> **PROBLEM STATEMENT**:
An exact copy of every record below is needed, with the pictures left out.

Collected data
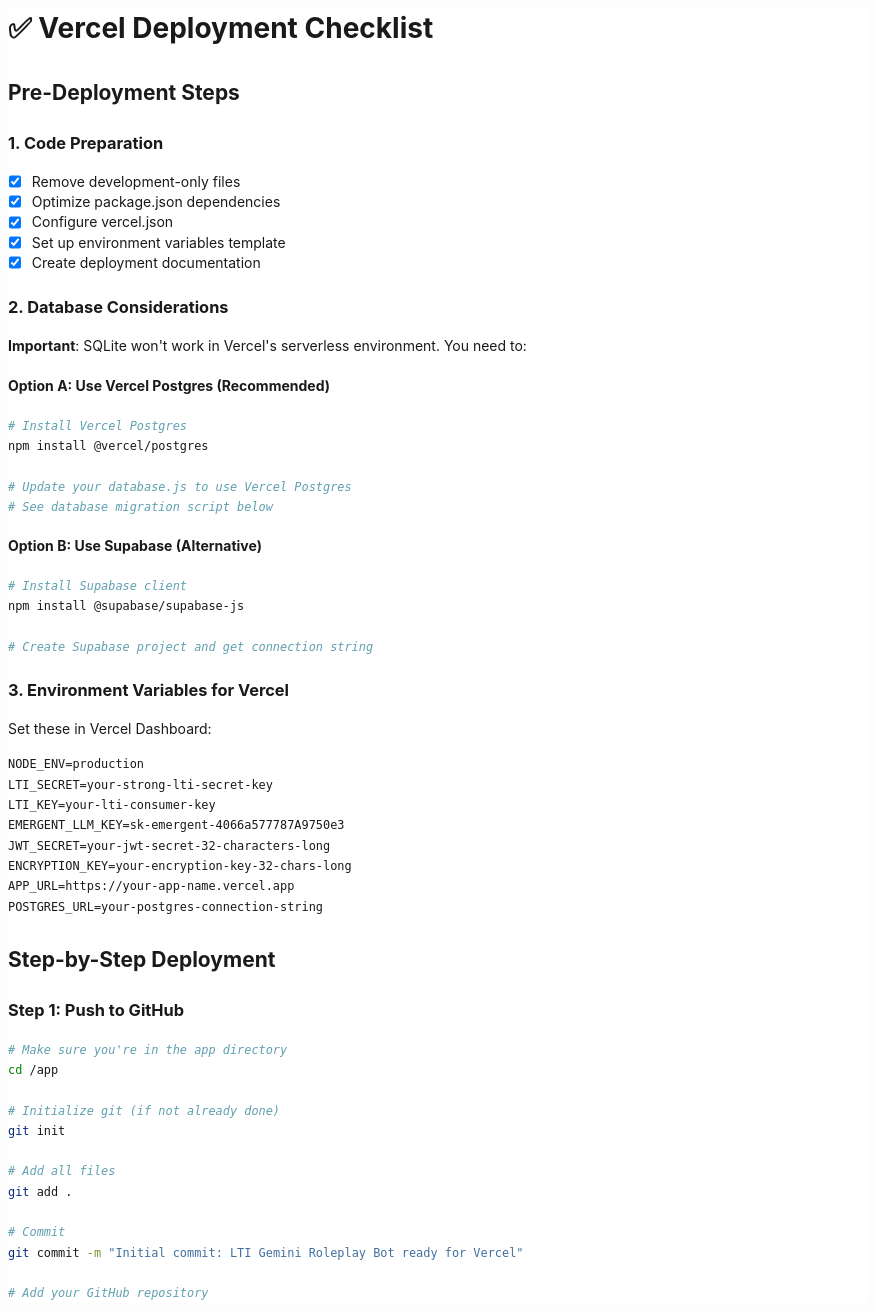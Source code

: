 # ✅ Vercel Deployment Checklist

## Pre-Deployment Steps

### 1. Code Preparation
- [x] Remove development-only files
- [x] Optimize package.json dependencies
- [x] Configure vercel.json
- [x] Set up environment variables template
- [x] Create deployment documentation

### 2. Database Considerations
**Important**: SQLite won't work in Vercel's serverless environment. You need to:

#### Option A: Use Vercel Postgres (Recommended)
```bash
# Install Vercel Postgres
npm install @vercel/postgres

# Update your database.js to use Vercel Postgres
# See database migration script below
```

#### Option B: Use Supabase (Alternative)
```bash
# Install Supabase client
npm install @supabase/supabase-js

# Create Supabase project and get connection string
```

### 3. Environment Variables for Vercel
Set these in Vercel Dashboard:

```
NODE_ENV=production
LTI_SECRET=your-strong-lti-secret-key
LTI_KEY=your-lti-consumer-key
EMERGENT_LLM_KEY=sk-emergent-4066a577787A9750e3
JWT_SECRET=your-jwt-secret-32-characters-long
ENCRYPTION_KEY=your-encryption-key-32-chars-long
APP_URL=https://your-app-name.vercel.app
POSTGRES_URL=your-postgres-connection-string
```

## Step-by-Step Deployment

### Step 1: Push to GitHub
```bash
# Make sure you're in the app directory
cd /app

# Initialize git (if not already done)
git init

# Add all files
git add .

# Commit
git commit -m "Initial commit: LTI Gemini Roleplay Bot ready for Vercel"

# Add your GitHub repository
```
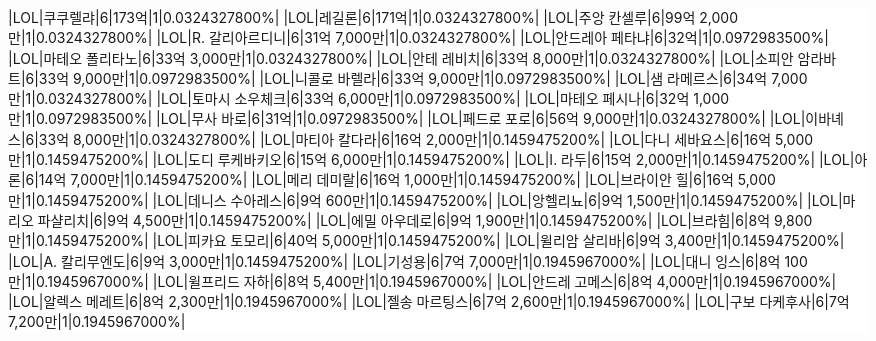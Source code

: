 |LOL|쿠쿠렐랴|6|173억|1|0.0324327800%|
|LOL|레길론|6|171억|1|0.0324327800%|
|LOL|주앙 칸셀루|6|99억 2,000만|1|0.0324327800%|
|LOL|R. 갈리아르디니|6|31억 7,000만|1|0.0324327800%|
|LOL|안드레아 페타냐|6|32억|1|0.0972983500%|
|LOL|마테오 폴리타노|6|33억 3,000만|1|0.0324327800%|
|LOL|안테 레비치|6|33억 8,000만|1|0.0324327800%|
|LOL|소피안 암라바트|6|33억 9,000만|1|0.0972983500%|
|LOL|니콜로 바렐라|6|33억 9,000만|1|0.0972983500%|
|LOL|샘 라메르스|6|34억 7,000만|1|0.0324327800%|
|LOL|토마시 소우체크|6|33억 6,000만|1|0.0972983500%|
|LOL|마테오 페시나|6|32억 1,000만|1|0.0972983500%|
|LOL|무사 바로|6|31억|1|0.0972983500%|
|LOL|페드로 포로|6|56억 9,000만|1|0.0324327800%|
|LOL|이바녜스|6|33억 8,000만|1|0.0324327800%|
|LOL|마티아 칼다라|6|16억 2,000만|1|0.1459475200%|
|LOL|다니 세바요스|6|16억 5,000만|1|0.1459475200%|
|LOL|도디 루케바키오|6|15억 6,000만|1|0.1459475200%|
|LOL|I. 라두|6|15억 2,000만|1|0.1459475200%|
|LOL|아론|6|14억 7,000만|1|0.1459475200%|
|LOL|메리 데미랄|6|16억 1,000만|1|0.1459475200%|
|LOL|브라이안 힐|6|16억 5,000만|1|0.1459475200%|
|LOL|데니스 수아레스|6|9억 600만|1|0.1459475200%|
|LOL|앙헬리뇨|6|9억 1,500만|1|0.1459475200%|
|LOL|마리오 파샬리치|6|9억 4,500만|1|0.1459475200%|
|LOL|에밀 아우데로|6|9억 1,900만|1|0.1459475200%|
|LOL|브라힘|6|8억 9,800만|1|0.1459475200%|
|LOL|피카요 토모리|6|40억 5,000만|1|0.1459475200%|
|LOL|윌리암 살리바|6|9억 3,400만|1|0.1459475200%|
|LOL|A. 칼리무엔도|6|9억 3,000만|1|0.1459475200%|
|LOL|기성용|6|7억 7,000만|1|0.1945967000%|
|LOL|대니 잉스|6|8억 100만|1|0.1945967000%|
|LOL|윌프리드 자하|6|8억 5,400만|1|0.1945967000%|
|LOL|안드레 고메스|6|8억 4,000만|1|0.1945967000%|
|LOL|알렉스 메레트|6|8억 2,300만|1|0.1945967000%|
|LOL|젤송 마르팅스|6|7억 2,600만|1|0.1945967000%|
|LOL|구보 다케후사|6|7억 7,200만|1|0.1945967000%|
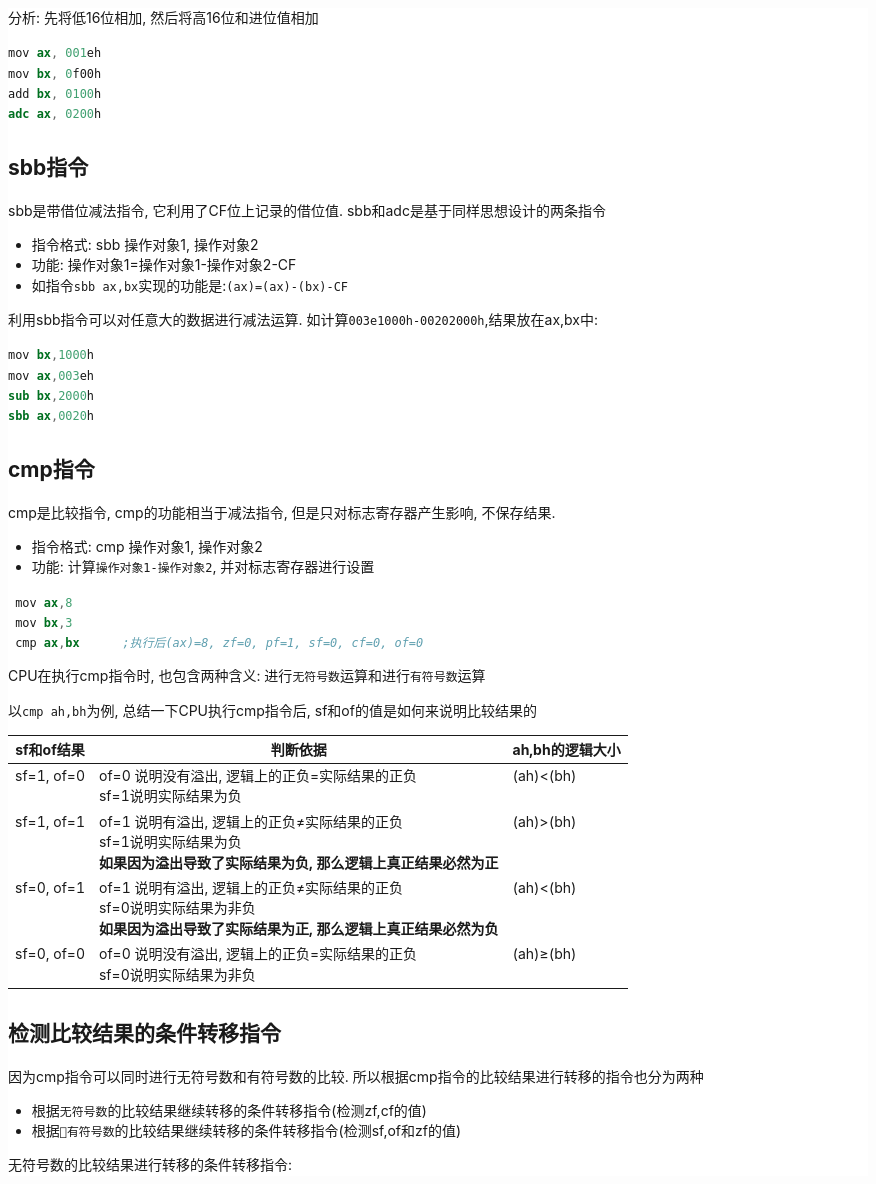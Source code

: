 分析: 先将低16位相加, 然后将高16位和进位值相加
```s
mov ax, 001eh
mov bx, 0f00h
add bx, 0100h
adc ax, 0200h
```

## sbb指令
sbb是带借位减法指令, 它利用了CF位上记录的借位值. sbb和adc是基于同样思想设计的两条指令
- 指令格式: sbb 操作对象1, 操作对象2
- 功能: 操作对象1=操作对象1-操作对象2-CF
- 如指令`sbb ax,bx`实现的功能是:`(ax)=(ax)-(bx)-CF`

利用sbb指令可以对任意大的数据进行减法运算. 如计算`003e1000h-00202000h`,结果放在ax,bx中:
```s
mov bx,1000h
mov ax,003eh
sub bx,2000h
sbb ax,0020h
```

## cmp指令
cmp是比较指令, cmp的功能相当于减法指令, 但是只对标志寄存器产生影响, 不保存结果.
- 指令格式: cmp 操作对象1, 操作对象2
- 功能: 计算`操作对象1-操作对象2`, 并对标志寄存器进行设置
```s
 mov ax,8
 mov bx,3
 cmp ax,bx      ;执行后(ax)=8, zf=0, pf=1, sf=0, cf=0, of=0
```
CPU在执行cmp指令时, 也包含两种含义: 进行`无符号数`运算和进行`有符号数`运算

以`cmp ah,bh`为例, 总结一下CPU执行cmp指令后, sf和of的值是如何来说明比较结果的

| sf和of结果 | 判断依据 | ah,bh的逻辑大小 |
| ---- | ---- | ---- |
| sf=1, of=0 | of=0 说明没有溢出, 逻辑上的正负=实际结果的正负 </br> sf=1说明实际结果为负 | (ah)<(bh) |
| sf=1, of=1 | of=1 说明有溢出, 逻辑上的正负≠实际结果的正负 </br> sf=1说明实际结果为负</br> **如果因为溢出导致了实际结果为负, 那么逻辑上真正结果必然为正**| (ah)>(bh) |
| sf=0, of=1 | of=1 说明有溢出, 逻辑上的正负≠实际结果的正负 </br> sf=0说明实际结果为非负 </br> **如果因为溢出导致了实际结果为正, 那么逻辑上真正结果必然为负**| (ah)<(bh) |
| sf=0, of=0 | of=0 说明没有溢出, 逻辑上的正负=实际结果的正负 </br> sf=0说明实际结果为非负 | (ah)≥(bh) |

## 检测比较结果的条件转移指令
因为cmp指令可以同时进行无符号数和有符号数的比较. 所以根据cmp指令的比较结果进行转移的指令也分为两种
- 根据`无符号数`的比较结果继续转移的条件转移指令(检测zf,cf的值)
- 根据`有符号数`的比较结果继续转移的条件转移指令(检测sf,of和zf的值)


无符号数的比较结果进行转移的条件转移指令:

> **WRITTEN RESPONSE**:
Source code

: # ✅ Vercel Deployment Checklist

## Pre-Deployment Steps

### 1. Code Preparation
- [x] Remove development-only files
- [x] Optimize package.json dependencies
- [x] Configure vercel.json
- [x] Set up environment variables template
- [x] Create deployment documentation

### 2. Database Considerations
**Important**: SQLite won't work in Vercel's serverless environment. You need to:

#### Option A: Use Vercel Postgres (Recommended)
```bash
# Install Vercel Postgres
npm install @vercel/postgres

# Update your database.js to use Vercel Postgres
# See database migration script below
```

#### Option B: Use Supabase (Alternative)
```bash
# Install Supabase client
npm install @supabase/supabase-js

# Create Supabase project and get connection string
```

### 3. Environment Variables for Vercel
Set these in Vercel Dashboard:

```
NODE_ENV=production
LTI_SECRET=your-strong-lti-secret-key
LTI_KEY=your-lti-consumer-key
EMERGENT_LLM_KEY=sk-emergent-4066a577787A9750e3
JWT_SECRET=your-jwt-secret-32-characters-long
ENCRYPTION_KEY=your-encryption-key-32-chars-long
APP_URL=https://your-app-name.vercel.app
POSTGRES_URL=your-postgres-connection-string
```

## Step-by-Step Deployment

### Step 1: Push to GitHub
```bash
# Make sure you're in the app directory
cd /app

# Initialize git (if not already done)
git init

# Add all files
git add .

# Commit
git commit -m "Initial commit: LTI Gemini Roleplay Bot ready for Vercel"

# Add your GitHub repository
```
Source code

: |LOL|쿠쿠렐랴|6|173억|1|0.0324327800%|
|LOL|레길론|6|171억|1|0.0324327800%|
|LOL|주앙 칸셀루|6|99억 2,000만|1|0.0324327800%|
|LOL|R. 갈리아르디니|6|31억 7,000만|1|0.0324327800%|
|LOL|안드레아 페타냐|6|32억|1|0.0972983500%|
|LOL|마테오 폴리타노|6|33억 3,000만|1|0.0324327800%|
|LOL|안테 레비치|6|33억 8,000만|1|0.0324327800%|
|LOL|소피안 암라바트|6|33억 9,000만|1|0.0972983500%|
|LOL|니콜로 바렐라|6|33억 9,000만|1|0.0972983500%|
|LOL|샘 라메르스|6|34억 7,000만|1|0.0324327800%|
|LOL|토마시 소우체크|6|33억 6,000만|1|0.0972983500%|
|LOL|마테오 페시나|6|32억 1,000만|1|0.0972983500%|
|LOL|무사 바로|6|31억|1|0.0972983500%|
|LOL|페드로 포로|6|56억 9,000만|1|0.0324327800%|
|LOL|이바녜스|6|33억 8,000만|1|0.0324327800%|
|LOL|마티아 칼다라|6|16억 2,000만|1|0.1459475200%|
|LOL|다니 세바요스|6|16억 5,000만|1|0.1459475200%|
|LOL|도디 루케바키오|6|15억 6,000만|1|0.1459475200%|
|LOL|I. 라두|6|15억 2,000만|1|0.1459475200%|
|LOL|아론|6|14억 7,000만|1|0.1459475200%|
|LOL|메리 데미랄|6|16억 1,000만|1|0.1459475200%|
|LOL|브라이안 힐|6|16억 5,000만|1|0.1459475200%|
|LOL|데니스 수아레스|6|9억 600만|1|0.1459475200%|
|LOL|앙헬리뇨|6|9억 1,500만|1|0.1459475200%|
|LOL|마리오 파샬리치|6|9억 4,500만|1|0.1459475200%|
|LOL|에밀 아우데로|6|9억 1,900만|1|0.1459475200%|
|LOL|브라힘|6|8억 9,800만|1|0.1459475200%|
|LOL|피카요 토모리|6|40억 5,000만|1|0.1459475200%|
|LOL|윌리암 살리바|6|9억 3,400만|1|0.1459475200%|
|LOL|A. 칼리무엔도|6|9억 3,000만|1|0.1459475200%|
|LOL|기성용|6|7억 7,000만|1|0.1945967000%|
|LOL|대니 잉스|6|8억 100만|1|0.1945967000%|
|LOL|윌프리드 자하|6|8억 5,400만|1|0.1945967000%|
|LOL|안드레 고메스|6|8억 4,000만|1|0.1945967000%|
|LOL|알렉스 메레트|6|8억 2,300만|1|0.1945967000%|
|LOL|젤송 마르팅스|6|7억 2,600만|1|0.1945967000%|
|LOL|구보 다케후사|6|7억 7,200만|1|0.1945967000%|
Source code

: 分析: 先将低16位相加, 然后将高16位和进位值相加
```s
mov ax, 001eh
mov bx, 0f00h
add bx, 0100h
adc ax, 0200h
```

## sbb指令
sbb是带借位减法指令, 它利用了CF位上记录的借位值. sbb和adc是基于同样思想设计的两条指令
- 指令格式: sbb 操作对象1, 操作对象2
- 功能: 操作对象1=操作对象1-操作对象2-CF
- 如指令`sbb ax,bx`实现的功能是:`(ax)=(ax)-(bx)-CF`

利用sbb指令可以对任意大的数据进行减法运算. 如计算`003e1000h-00202000h`,结果放在ax,bx中:
```s
mov bx,1000h
mov ax,003eh
sub bx,2000h
sbb ax,0020h
```

## cmp指令
cmp是比较指令, cmp的功能相当于减法指令, 但是只对标志寄存器产生影响, 不保存结果.
- 指令格式: cmp 操作对象1, 操作对象2
- 功能: 计算`操作对象1-操作对象2`, 并对标志寄存器进行设置
```s
 mov ax,8
 mov bx,3
 cmp ax,bx      ;执行后(ax)=8, zf=0, pf=1, sf=0, cf=0, of=0
```
CPU在执行cmp指令时, 也包含两种含义: 进行`无符号数`运算和进行`有符号数`运算

以`cmp ah,bh`为例, 总结一下CPU执行cmp指令后, sf和of的值是如何来说明比较结果的

| sf和of结果 | 判断依据 | ah,bh的逻辑大小 |
| ---- | ---- | ---- |
| sf=1, of=0 | of=0 说明没有溢出, 逻辑上的正负=实际结果的正负 </br> sf=1说明实际结果为负 | (ah)<(bh) |
| sf=1, of=1 | of=1 说明有溢出, 逻辑上的正负≠实际结果的正负 </br> sf=1说明实际结果为负</br> **如果因为溢出导致了实际结果为负, 那么逻辑上真正结果必然为正**| (ah)>(bh) |
| sf=0, of=1 | of=1 说明有溢出, 逻辑上的正负≠实际结果的正负 </br> sf=0说明实际结果为非负 </br> **如果因为溢出导致了实际结果为正, 那么逻辑上真正结果必然为负**| (ah)<(bh) |
| sf=0, of=0 | of=0 说明没有溢出, 逻辑上的正负=实际结果的正负 </br> sf=0说明实际结果为非负 | (ah)≥(bh) |

## 检测比较结果的条件转移指令
因为cmp指令可以同时进行无符号数和有符号数的比较. 所以根据cmp指令的比较结果进行转移的指令也分为两种
- 根据`无符号数`的比较结果继续转移的条件转移指令(检测zf,cf的值)
- 根据`有符号数`的比较结果继续转移的条件转移指令(检测sf,of和zf的值)


无符号数的比较结果进行转移的条件转移指令:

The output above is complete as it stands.